No, honestly, she did… she actually wrote that.
I find the use of the outdated term ‘Aborigines’ in modern media articles to be frustrating enough, so you can imagine my surprise to see that not only was the editor of the Macquarie Dictionary calling me a ‘boong’, but she was even giving me permission to call other Aboriginal people ‘boongs’ too… ummm, thanks but no thanks, Susan.
The key problems with this are pretty obvious, but there are also many layers to it, and since I’m pretty pissed off at the moment I will try to take a few deep breaths and go through just a few of them.
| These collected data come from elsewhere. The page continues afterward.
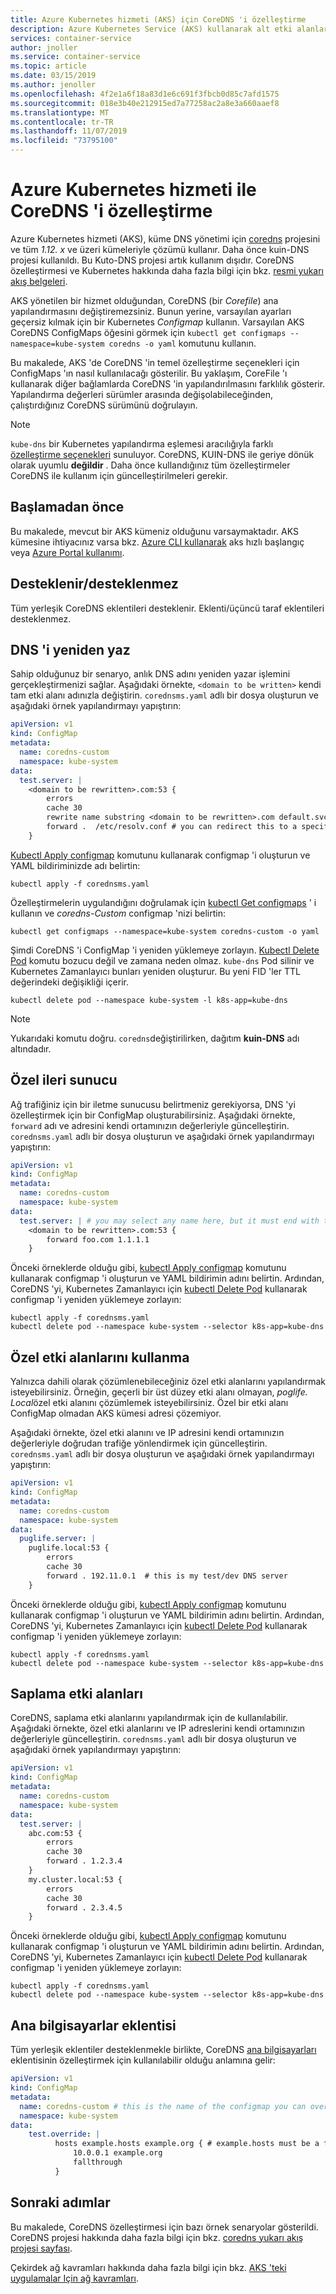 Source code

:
 ```yaml
---
title: Azure Kubernetes hizmeti (AKS) için CoreDNS 'i özelleştirme
description: Azure Kubernetes Service (AKS) kullanarak alt etki alanları eklemek veya özel DNS uç noktalarını genişletmek için CoreDNS 'i özelleştirmeyi öğrenin
services: container-service
author: jnoller
ms.service: container-service
ms.topic: article
ms.date: 03/15/2019
ms.author: jenoller
ms.openlocfilehash: 4f2e1a6f18a83d1e6c691f3fbcb0d85c7afd1575
ms.sourcegitcommit: 018e3b40e212915ed7a77258ac2a8e3a660aaef8
ms.translationtype: MT
ms.contentlocale: tr-TR
ms.lasthandoff: 11/07/2019
ms.locfileid: "73795100"
---
```

# <a name="customize-coredns-with-azure-kubernetes-service"></a>Azure Kubernetes hizmeti ile CoreDNS 'i özelleştirme

Azure Kubernetes hizmeti (AKS), küme DNS yönetimi için [coredns][coredns] projesini ve tüm *1.12. x* ve üzeri kümeleriyle çözümü kullanır. Daha önce kuin-DNS projesi kullanıldı. Bu Kuto-DNS projesi artık kullanım dışıdır. CoreDNS özelleştirmesi ve Kubernetes hakkında daha fazla bilgi için bkz. [resmi yukarı akış belgeleri][corednsk8s].

AKS yönetilen bir hizmet olduğundan, CoreDNS (bir *Corefile*) ana yapılandırmasını değiştiremezsiniz. Bunun yerine, varsayılan ayarları geçersiz kılmak için bir Kubernetes *Configmap* kullanın. Varsayılan AKS CoreDNS ConfigMaps öğesini görmek için `kubectl get configmaps --namespace=kube-system coredns -o yaml` komutunu kullanın.

Bu makalede, AKS 'de CoreDNS 'in temel özelleştirme seçenekleri için ConfigMaps 'ın nasıl kullanılacağı gösterilir. Bu yaklaşım, CoreFile 'ı kullanarak diğer bağlamlarda CoreDNS 'in yapılandırılmasını farklılık gösterir. Yapılandırma değerleri sürümler arasında değişolabileceğinden, çalıştırdığınız CoreDNS sürümünü doğrulayın.

> [!NOTE]
> `kube-dns` bir Kubernetes yapılandırma eşlemesi aracılığıyla farklı [özelleştirme seçenekleri][kubednsblog] sunuluyor. CoreDNS, KUIN-DNS ile geriye dönük olarak uyumlu **değildir** . Daha önce kullandığınız tüm özelleştirmeler CoreDNS ile kullanım için güncelleştirilmeleri gerekir.

## <a name="before-you-begin"></a>Başlamadan önce

Bu makalede, mevcut bir AKS kümeniz olduğunu varsaymaktadır. AKS kümesine ihtiyacınız varsa bkz. [Azure CLI kullanarak][aks-quickstart-cli] aks hızlı başlangıç veya [Azure Portal kullanımı][aks-quickstart-portal].

## <a name="what-is-supportedunsupported"></a>Desteklenir/desteklenmez

Tüm yerleşik CoreDNS eklentileri desteklenir. Eklenti/üçüncü taraf eklentileri desteklenmez.

## <a name="rewrite-dns"></a>DNS 'i yeniden yaz

Sahip olduğunuz bir senaryo, anlık DNS adını yeniden yazar işlemini gerçekleştirmenizi sağlar. Aşağıdaki örnekte, `<domain to be written>` kendi tam etki alanı adınızla değiştirin. `corednsms.yaml` adlı bir dosya oluşturun ve aşağıdaki örnek yapılandırmayı yapıştırın:

```yaml
apiVersion: v1
kind: ConfigMap
metadata:
  name: coredns-custom
  namespace: kube-system
data:
  test.server: |
    <domain to be rewritten>.com:53 {
        errors
        cache 30
        rewrite name substring <domain to be rewritten>.com default.svc.cluster.local
        forward .  /etc/resolv.conf # you can redirect this to a specific DNS server such as 10.0.0.10
    }
```

[Kubectl Apply configmap][kubectl-apply] komutunu kullanarak configmap 'i oluşturun ve YAML bildiriminizde adı belirtin:

```console
kubectl apply -f corednsms.yaml
```

Özelleştirmelerin uygulandığını doğrulamak için [kubectl Get configmaps][kubectl-get] ' i kullanın ve *coredns-Custom* configmap 'nizi belirtin:

```
kubectl get configmaps --namespace=kube-system coredns-custom -o yaml
```

Şimdi CoreDNS 'i ConfigMap 'i yeniden yüklemeye zorlayın. [Kubectl Delete Pod][kubectl delete] komutu bozucu değil ve zamana neden olmaz. `kube-dns` Pod silinir ve Kubernetes Zamanlayıcı bunları yeniden oluşturur. Bu yeni FID 'ler TTL değerindeki değişikliği içerir.

```console
kubectl delete pod --namespace kube-system -l k8s-app=kube-dns
```

> [!Note]
> Yukarıdaki komutu doğru. `coredns`değiştirilirken, dağıtım **kuin-DNS** adı altındadır.

## <a name="custom-forward-server"></a>Özel ileri sunucu

Ağ trafiğiniz için bir iletme sunucusu belirtmeniz gerekiyorsa, DNS 'yi özelleştirmek için bir ConfigMap oluşturabilirsiniz. Aşağıdaki örnekte, `forward` adı ve adresini kendi ortamınızın değerleriyle güncelleştirin. `corednsms.yaml` adlı bir dosya oluşturun ve aşağıdaki örnek yapılandırmayı yapıştırın:

```yaml
apiVersion: v1
kind: ConfigMap
metadata:
  name: coredns-custom
  namespace: kube-system
data:
  test.server: | # you may select any name here, but it must end with the .server file extension
    <domain to be rewritten>.com:53 {
        forward foo.com 1.1.1.1
    }
```

Önceki örneklerde olduğu gibi, [kubectl Apply configmap][kubectl-apply] komutunu kullanarak configmap 'i oluşturun ve YAML bildirimin adını belirtin. Ardından, CoreDNS 'yi, Kubernetes Zamanlayıcı için [kubectl Delete Pod][kubectl delete] kullanarak configmap 'i yeniden yüklemeye zorlayın:

```console
kubectl apply -f corednsms.yaml
kubectl delete pod --namespace kube-system --selector k8s-app=kube-dns
```

## <a name="use-custom-domains"></a>Özel etki alanlarını kullanma

Yalnızca dahili olarak çözümlenebileceğiniz özel etki alanlarını yapılandırmak isteyebilirsiniz. Örneğin, geçerli bir üst düzey etki alanı olmayan, *poglife. Local*özel etki alanını çözümlemek isteyebilirsiniz. Özel bir etki alanı ConfigMap olmadan AKS kümesi adresi çözemiyor.

Aşağıdaki örnekte, özel etki alanını ve IP adresini kendi ortamınızın değerleriyle doğrudan trafiğe yönlendirmek için güncelleştirin. `corednsms.yaml` adlı bir dosya oluşturun ve aşağıdaki örnek yapılandırmayı yapıştırın:

```yaml
apiVersion: v1
kind: ConfigMap
metadata:
  name: coredns-custom
  namespace: kube-system
data:
  puglife.server: |
    puglife.local:53 {
        errors
        cache 30
        forward . 192.11.0.1  # this is my test/dev DNS server
    }
```

Önceki örneklerde olduğu gibi, [kubectl Apply configmap][kubectl-apply] komutunu kullanarak configmap 'i oluşturun ve YAML bildirimin adını belirtin. Ardından, CoreDNS 'yi, Kubernetes Zamanlayıcı için [kubectl Delete Pod][kubectl delete] kullanarak configmap 'i yeniden yüklemeye zorlayın:

```console
kubectl apply -f corednsms.yaml
kubectl delete pod --namespace kube-system --selector k8s-app=kube-dns
```

## <a name="stub-domains"></a>Saplama etki alanları

CoreDNS, saplama etki alanlarını yapılandırmak için de kullanılabilir. Aşağıdaki örnekte, özel etki alanlarını ve IP adreslerini kendi ortamınızın değerleriyle güncelleştirin. `corednsms.yaml` adlı bir dosya oluşturun ve aşağıdaki örnek yapılandırmayı yapıştırın:

```yaml
apiVersion: v1
kind: ConfigMap
metadata:
  name: coredns-custom
  namespace: kube-system
data:
  test.server: |
    abc.com:53 {
        errors
        cache 30
        forward . 1.2.3.4
    }
    my.cluster.local:53 {
        errors
        cache 30
        forward . 2.3.4.5
    }

```

Önceki örneklerde olduğu gibi, [kubectl Apply configmap][kubectl-apply] komutunu kullanarak configmap 'i oluşturun ve YAML bildirimin adını belirtin. Ardından, CoreDNS 'yi, Kubernetes Zamanlayıcı için [kubectl Delete Pod][kubectl delete] kullanarak configmap 'i yeniden yüklemeye zorlayın:

```console
kubectl apply -f corednsms.yaml
kubectl delete pod --namespace kube-system --selector k8s-app=kube-dns
```

## <a name="hosts-plugin"></a>Ana bilgisayarlar eklentisi

Tüm yerleşik eklentiler desteklenmekle birlikte, CoreDNS [ana bilgisayarları][coredns hosts] eklentisinin özelleştirmek için kullanılabilir olduğu anlamına gelir:

```yaml
apiVersion: v1
kind: ConfigMap
metadata:
  name: coredns-custom # this is the name of the configmap you can overwrite with your changes
  namespace: kube-system
data:
    test.override: |
          hosts example.hosts example.org { # example.hosts must be a file
              10.0.0.1 example.org
              fallthrough
          }
```

## <a name="next-steps"></a>Sonraki adımlar

Bu makalede, CoreDNS özelleştirmesi için bazı örnek senaryolar gösterildi. CoreDNS projesi hakkında daha fazla bilgi için bkz. [coredns yukarı akış projesi sayfası][coredns].

Çekirdek ağ kavramları hakkında daha fazla bilgi için bkz. [AKS 'teki uygulamalar Için ağ kavramları][concepts-network].

<!-- LINKS - external -->
[kubednsblog]: https://www.danielstechblog.io/using-custom-dns-server-for-domain-specific-name-resolution-with-azure-kubernetes-service/
[coredns]: https://coredns.io/
[corednsk8s]: https://kubernetes.io/docs/tasks/administer-cluster/dns-custom-nameservers/#coredns
[dnscache]: https://coredns.io/plugins/cache/
[kubectl-apply]: https://kubernetes.io/docs/reference/generated/kubectl/kubectl-commands#apply
[kubectl-get]: https://kubernetes.io/docs/reference/generated/kubectl/kubectl-commands#get
[kubectl delete]: https://kubernetes.io/docs/reference/generated/kubectl/kubectl-commands#delete
[coredns hosts]: https://coredns.io/plugins/hosts/

<!-- LINKS - internal -->
[concepts-network]: concepts-network.md
[aks-quickstart-cli]: kubernetes-walkthrough.md
[aks-quickstart-portal]: kubernetes-walkthrough-portal.md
Firstly, she actually called us all ‘boongs’.
While I would have vehemently disagreed with her anyway if she had have written ‘Aboriginal English allows for Aboriginal people to refer to each other as a ‘boong’’ or some similar variant, I take particular exception of her choice to actually use the slur herself while acknowledging it is ‘taboo’ in Australian English – “If you are a boong…”. I don’t care who says it, even if they themselves are Aboriginal, I don’t take kindly to being called a ‘boong’, or an ‘Abo’, or any other racist piece of shit term, in any context.
The fact that The Drum thought it suitably sensational to deserve being published is also a huge concern.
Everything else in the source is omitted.